Exercise prompt:
From the line that contains "The Azure Bliss Hotel & Spa Website" through the line that contains "Fully responsive design.", output every line of the listing below exactly and leave out all the rest.

Dataset excerpts:
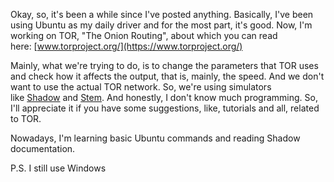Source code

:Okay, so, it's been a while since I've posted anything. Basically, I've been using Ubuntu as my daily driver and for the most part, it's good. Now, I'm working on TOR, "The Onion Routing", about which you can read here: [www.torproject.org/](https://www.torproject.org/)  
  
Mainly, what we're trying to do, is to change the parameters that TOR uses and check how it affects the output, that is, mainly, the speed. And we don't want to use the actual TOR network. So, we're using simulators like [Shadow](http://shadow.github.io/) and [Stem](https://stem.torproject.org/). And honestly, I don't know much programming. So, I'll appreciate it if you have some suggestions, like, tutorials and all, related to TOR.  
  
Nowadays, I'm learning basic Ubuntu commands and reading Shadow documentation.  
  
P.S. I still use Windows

* * *

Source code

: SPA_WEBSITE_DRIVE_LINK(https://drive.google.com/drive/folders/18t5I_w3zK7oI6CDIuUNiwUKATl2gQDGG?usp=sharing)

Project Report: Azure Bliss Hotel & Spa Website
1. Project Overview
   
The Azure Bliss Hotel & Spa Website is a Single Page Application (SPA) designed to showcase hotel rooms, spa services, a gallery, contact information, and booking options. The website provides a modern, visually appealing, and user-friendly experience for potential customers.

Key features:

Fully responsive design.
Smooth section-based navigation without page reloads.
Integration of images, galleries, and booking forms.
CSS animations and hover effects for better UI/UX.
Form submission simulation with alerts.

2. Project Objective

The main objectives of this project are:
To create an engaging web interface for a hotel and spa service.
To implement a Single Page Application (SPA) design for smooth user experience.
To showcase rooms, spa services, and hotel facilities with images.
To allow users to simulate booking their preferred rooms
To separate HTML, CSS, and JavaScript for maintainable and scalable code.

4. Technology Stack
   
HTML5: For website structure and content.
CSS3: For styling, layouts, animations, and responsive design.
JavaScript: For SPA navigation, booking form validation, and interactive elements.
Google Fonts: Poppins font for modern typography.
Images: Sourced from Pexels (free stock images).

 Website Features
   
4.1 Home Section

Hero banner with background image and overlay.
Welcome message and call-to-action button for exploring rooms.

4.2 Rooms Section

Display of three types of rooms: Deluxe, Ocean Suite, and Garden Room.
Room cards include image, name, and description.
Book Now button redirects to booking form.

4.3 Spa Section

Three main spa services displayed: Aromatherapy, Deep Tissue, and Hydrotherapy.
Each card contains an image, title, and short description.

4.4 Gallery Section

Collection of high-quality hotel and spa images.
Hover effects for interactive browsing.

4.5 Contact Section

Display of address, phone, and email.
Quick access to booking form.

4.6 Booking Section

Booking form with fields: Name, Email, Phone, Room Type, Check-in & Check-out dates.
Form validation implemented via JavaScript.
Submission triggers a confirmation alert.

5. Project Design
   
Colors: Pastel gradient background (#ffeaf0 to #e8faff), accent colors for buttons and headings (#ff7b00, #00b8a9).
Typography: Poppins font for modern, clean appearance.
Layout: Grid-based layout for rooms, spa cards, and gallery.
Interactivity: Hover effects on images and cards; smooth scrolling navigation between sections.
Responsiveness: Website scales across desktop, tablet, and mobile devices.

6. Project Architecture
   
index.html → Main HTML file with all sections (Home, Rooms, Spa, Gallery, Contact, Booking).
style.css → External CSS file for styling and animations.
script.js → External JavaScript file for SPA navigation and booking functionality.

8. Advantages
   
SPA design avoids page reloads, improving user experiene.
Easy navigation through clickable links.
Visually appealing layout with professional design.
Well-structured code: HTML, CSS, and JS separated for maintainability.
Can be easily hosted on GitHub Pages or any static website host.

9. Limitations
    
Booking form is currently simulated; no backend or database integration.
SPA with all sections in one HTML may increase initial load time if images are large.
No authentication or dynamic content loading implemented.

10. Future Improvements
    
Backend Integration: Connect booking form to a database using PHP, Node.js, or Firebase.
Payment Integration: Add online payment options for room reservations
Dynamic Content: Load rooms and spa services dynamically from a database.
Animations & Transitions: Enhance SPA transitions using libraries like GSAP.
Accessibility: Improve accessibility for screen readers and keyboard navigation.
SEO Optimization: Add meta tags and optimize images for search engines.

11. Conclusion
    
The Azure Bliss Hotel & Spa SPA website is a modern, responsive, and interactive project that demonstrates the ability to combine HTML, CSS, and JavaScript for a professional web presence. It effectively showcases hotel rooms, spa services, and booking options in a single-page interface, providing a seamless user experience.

Result of the task:
The Azure Bliss Hotel & Spa Website is a Single Page Application (SPA) designed to showcase hotel rooms, spa services, a gallery, contact information, and booking options. The website provides a modern, visually appealing, and user-friendly experience for potential customers.

Key features:

Fully responsive design.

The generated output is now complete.